10:22Your job is to challenge the line.
10:25You don't need to draw the line.
10:27That task belongs to the body.
10:31The body keeps drawing a line and what do you do?
10:33You keep pushing the line, pushing the line.
10:37The body is saying, you know, you can have that glass of milk and you push.
10:44You say, alright, after two hours.
10:46After two hours the body again says, you know, why not have it and again you push.
10:51The line comes from the body.
10:54Your job is to struggle, strive.
10:56That's what you are here for, to struggle against yourself, never to draw any line and
11:03you have to go till the point where all the lines get obliterated.
11:08So I think it depends on the individual.
11:12It depends on where the line currently is.
11:17And at no place can you say that you don't need to push anymore.
11:24You just need to keep getting better and better.
11:30You have to keep pushing continuously, irrespective of where you are.
11:37Because the body will be there till the last breath, no?
11:40So the body will keep throwing some line at you.
11:43Your job is to again and again challenge it.
11:49Last year, I think last year, we had a session with YV Care on Ahimsa and there was a lady,
11:58she was an activist and she asked a question with you that, you know, they rescue animals
12:05and some of those animals are habitual of eating meat.
12:11And in order to make them survive, they have no choice but to, you know, feed them meat.
12:16So you said that it's wrong because you are saving one animal and you are killing another
12:21one just to make that particular animal live.
12:26And so that's wrong.
12:27And you also said that, and that line stuck with me, you said that, you know, but we have
12:31to apply the same rule on us, even to survive or ourself.
12:37If something happens, suppose we are in a hospital and in order to survive, we have
12:42to maybe consume a chicken soup or something, then we have to let it go.
12:50First of all, don't get into situations where you have to pet animals that require
13:03flesh for their life.
13:05And if you do that, then happily, there are vegan alternatives to all that.
13:12Cats and dogs all have packaged vegan diets available.
13:18I hope you are not domesticating wolves or cheetahs, you know, that's the flavor of the season.
13:26So, as far as cats and dogs go, there are vegan diets available.
13:36See, ultimately you want to give them the nourishment that they need, right?

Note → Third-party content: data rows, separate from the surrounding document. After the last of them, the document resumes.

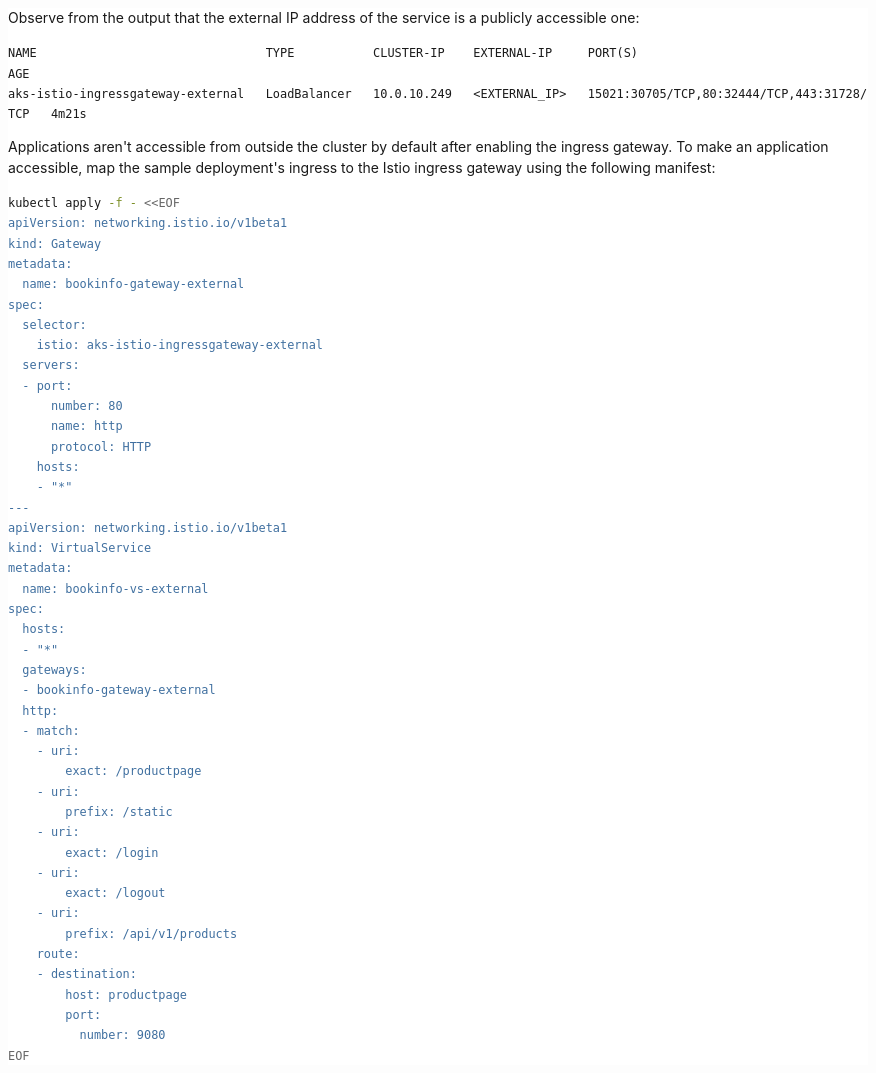 Observe from the output that the external IP address of the service is a publicly accessible one:

```
NAME                                TYPE           CLUSTER-IP    EXTERNAL-IP     PORT(S)                                      AGE
aks-istio-ingressgateway-external   LoadBalancer   10.0.10.249   <EXTERNAL_IP>   15021:30705/TCP,80:32444/TCP,443:31728/TCP   4m21s
```

Applications aren't accessible from outside the cluster by default after enabling the ingress gateway. To make an application accessible, map the sample deployment's ingress to the Istio ingress gateway using the following manifest:

```bash
kubectl apply -f - <<EOF
apiVersion: networking.istio.io/v1beta1
kind: Gateway
metadata:
  name: bookinfo-gateway-external
spec:
  selector:
    istio: aks-istio-ingressgateway-external
  servers:
  - port:
      number: 80
      name: http
      protocol: HTTP
    hosts:
    - "*"
---
apiVersion: networking.istio.io/v1beta1
kind: VirtualService
metadata:
  name: bookinfo-vs-external
spec:
  hosts:
  - "*"
  gateways:
  - bookinfo-gateway-external
  http:
  - match:
    - uri:
        exact: /productpage
    - uri:
        prefix: /static
    - uri:
        exact: /login
    - uri:
        exact: /logout
    - uri:
        prefix: /api/v1/products
    route:
    - destination:
        host: productpage
        port:
          number: 9080
EOF
```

13:41That nourishment comes in the form of a chemical.
13:44What are vitamins and proteins and all these things?
13:46They are just chemicals, right?
13:48All chemicals can be factory produced.
13:51So you give that nourishment.
13:52Fine.
13:53It's just a chemical, right?
13:54Be it B12, be it anything, it's a molecule.
14:00You produce that molecule in a factory and take it.
14:02You are producing so many things in a factory.
14:06For saving, you are producing everything in a factory.
14:10Now for saving lives, why can't you produce B12 in a factory or taurine in a factory?
14:18Taurine is the chemical that you require for the health of cat's neural systems.
14:27That can be produced.
14:32But it's super gross to say, you know, I now have a wolf, therefore I am feeding it rabbits.
14:41Nope.
14:42Or I have a python.
14:48Why the hell are you keeping that python?
14:49Release it.
14:51That belongs to the jungle.
14:54And the python can happily survive in the jungle.
14:57The rabbit cannot.
14:59Once the rabbit has been with you, even for, let's say, six or eight months, now it cannot
15:05survive in the jungle.
15:07There is no need, in fact, even to domesticate rabbits, frankly.
15:12No need.
15:15Unless you are rescuing them from somewhere or something.
15:18In fact, all kinds of domestication should be strictly limited only to the rescued animals.
15:27And even those animals, when they can be on their own, they should be released into the
15:31wild.
15:32Because they are not made to live with you.
15:36You think you are taking care of them.
15:39For them, it might be another matter altogether.
15:43They don't want to look at your face.
15:46You are fond of them.
15:48They want to be in their own habitat.